Of the parts that do not undergo the applicable tariff shift requirement, you assert, and we agree, that no single item imparts the automotive power seat cushion frame with its essential character. None of these parts individually contribute significantly to the purpose of an automotive power seat cushion frame. Therefore, 19 C.F.R. § 102.11(b) cannot be used to determine the country of origin of the automotive power seat cushion frame.
The country of origin of the automotive power seat cushion frame cannot be determined by application of 19 C.F.R. § 102.11(c), as the automotive power seat cushion frame is not specifically described in the Harmonized System as a set or mixture, or classified as a set, mixture, or composite good pursuant to General Rule of Interpretation 3. Accordingly, we next consider section 102.11(d) of the hierarchical rules, which provides:
Where the country of origin of a good cannot be determined under paragraph (a), (b), or (c) of this section, the country of origin of the good shall be determined as follows:
(1) If the good was produced only as a result of minor processing, the country of origin of the good is the country or countries of origin of each material that merits equal consideration for determining the essential character of the good;
(2) If the good was produced by simple assembly and the assembled parts that merit equal consideration for determining the essential character of the good are from the same country, the country of origin of the good is the country of origin of those parts; or
(3) If the country of origin of the good cannot be determined under paragraph (d)(1) or (d)(2) of this section, the country of origin of the good is the last country in which the good underwent production.
19 C.F.R. § 102.11(d).
“Minor processing” is defined in 19 C.F.R. § 102.1(m) as including, in part, the mere dilution with water or another substance, cleaning, application of preservative or decorative coatings, trimming, filing, or cutting off small amounts of excess materials, unloading, reloading, putting up in measured doses, packing, repacking, packaging, repackaging, testing, marking, sorting, or grading, ornamental or finishing operations incidental to textile good production, repairs and alterations, washing laundering, or sterilizing. “Simply assembly” is defined in section 102.1(o) as “the fitting together of five or fewer parts all of which are foreign (excluding fasteners such as screws, bolts, etc.) by bolting, gluing, soldering, sewing or by other means without more than minor processing.

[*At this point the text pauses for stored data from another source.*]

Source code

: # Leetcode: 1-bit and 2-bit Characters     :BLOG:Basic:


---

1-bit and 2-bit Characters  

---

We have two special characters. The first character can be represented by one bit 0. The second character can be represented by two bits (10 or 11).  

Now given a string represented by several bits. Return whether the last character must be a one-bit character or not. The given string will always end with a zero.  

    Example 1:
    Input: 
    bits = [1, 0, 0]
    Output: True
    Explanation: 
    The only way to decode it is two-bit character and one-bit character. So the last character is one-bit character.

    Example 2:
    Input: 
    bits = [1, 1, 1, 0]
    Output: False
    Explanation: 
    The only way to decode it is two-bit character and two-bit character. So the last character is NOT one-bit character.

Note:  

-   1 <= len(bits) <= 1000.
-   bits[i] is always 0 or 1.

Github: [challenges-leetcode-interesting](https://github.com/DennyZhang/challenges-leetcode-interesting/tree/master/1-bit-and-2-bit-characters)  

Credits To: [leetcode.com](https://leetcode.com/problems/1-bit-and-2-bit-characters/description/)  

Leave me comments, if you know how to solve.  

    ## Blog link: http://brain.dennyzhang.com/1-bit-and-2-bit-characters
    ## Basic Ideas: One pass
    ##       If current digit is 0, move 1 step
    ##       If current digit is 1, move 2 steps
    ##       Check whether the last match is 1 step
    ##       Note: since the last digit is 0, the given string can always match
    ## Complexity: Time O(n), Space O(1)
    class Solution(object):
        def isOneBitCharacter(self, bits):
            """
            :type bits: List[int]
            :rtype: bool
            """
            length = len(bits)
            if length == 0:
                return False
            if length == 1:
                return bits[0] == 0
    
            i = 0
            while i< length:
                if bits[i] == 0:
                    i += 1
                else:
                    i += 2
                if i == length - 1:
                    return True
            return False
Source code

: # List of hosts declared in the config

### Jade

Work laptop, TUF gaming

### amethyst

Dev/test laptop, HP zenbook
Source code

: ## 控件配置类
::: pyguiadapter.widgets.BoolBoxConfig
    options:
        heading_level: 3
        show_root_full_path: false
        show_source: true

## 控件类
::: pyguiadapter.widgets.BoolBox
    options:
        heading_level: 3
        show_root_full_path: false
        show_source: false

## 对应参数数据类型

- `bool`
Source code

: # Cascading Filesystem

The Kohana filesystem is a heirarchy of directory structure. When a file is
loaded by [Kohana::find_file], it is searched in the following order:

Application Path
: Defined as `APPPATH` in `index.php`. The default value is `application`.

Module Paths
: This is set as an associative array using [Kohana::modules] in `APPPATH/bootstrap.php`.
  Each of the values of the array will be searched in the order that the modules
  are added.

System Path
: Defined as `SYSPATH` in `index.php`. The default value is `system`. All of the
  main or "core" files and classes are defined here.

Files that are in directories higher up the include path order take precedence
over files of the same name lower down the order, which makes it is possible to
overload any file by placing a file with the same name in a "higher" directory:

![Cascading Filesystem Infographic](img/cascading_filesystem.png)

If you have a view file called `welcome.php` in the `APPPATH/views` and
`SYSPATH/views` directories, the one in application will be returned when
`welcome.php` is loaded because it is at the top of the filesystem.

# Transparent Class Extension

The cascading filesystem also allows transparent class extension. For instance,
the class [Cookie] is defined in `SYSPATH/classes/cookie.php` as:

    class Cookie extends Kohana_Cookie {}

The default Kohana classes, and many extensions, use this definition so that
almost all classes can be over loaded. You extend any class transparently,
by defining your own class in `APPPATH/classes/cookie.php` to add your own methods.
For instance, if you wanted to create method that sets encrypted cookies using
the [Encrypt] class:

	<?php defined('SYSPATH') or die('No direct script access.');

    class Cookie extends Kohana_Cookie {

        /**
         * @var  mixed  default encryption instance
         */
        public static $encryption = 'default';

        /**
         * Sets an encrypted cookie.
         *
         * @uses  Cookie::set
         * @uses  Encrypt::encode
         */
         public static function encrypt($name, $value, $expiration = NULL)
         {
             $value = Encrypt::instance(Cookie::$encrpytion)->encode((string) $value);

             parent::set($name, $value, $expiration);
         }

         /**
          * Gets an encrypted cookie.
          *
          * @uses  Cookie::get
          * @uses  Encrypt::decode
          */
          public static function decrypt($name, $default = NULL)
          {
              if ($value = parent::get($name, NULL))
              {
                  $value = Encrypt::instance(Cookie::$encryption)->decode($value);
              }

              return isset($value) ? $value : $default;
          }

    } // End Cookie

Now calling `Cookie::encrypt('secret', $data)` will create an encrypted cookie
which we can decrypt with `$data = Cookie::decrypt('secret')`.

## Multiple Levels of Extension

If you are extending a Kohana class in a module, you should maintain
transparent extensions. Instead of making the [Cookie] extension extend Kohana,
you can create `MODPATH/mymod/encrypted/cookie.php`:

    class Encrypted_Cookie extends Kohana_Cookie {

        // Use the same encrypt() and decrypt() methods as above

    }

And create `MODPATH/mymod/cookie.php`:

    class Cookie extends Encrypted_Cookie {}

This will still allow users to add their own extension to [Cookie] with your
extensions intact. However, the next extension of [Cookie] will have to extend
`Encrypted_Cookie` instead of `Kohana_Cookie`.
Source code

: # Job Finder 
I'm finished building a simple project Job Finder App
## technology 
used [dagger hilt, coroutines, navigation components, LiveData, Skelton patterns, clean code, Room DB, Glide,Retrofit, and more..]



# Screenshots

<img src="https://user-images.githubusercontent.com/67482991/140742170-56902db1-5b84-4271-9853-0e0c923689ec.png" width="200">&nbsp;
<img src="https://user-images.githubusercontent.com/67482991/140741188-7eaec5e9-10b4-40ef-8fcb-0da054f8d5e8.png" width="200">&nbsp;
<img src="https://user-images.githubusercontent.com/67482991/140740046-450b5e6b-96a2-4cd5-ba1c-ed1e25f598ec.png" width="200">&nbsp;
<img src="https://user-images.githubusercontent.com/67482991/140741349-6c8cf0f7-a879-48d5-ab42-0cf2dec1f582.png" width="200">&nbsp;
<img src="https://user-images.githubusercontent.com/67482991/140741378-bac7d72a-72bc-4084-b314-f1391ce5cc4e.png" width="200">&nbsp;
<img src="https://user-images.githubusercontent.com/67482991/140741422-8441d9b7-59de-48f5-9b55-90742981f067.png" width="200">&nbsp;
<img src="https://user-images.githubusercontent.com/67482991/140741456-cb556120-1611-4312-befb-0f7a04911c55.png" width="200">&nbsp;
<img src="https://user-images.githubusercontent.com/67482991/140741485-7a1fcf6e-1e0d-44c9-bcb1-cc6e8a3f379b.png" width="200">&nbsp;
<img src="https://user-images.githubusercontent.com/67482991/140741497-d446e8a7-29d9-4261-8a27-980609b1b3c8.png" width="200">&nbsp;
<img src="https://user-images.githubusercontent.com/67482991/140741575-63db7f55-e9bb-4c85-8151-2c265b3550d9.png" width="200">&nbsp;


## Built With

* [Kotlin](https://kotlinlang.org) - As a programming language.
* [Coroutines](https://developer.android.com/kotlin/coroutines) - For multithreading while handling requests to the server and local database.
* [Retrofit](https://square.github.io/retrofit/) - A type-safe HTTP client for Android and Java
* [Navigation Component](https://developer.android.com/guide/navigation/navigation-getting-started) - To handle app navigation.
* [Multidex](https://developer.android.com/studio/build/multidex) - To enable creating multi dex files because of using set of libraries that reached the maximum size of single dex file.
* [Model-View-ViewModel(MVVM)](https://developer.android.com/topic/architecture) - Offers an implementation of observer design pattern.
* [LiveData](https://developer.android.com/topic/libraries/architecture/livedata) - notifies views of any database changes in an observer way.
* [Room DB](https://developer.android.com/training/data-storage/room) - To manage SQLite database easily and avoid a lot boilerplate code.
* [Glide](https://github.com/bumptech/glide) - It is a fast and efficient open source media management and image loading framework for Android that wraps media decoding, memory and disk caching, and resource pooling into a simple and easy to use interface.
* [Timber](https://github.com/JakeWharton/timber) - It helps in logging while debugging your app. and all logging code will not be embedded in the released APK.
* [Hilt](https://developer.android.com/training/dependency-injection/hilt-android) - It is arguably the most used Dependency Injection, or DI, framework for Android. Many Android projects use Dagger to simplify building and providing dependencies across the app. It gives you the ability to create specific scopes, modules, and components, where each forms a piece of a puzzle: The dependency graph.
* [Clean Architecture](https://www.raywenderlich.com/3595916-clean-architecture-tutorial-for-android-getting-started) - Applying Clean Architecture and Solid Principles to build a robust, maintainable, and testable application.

Based on the facts provided, we find that the operations performed in Mexico will constitute more than “minor processing” and exceed a “simple assembly,” as defined in 19 C.F.R. 102.1(o). Therefore, subparagraphs (1) and (2) of 19 C.F.R. § 102.11(d) are inapplicable. Consequently, by application of 19 C.F.R. § 102.11(d)(3), the country of origin of the automotive power seat cushion frame is the last country in which the goods underwent production. The term “production,” as defined in 19 C.F.R. § 102.1(n), includes manufacturing, processing, and assembling a good. The operations performed in Mexico will constitute production. Accordingly, we find that the country of origin of the automotive power seat cushion frame will be Mexico for marking purposes in all manufacturing scenarios.
The country of origin of the automotive power seat cushion frame for the purpose of Section 301 measures will be Mexico under all five production scenarios. The country of origin of the automotive power seat cushion frame for the purposes of marking under all five scenarios will be Mexico.
A copy of this ruling letter should be attached to the entry documents filed at the time the goods are entered. If the documents have been filed without a copy of this ruling, it should be brought to the attention of the CBP officer handling the transaction.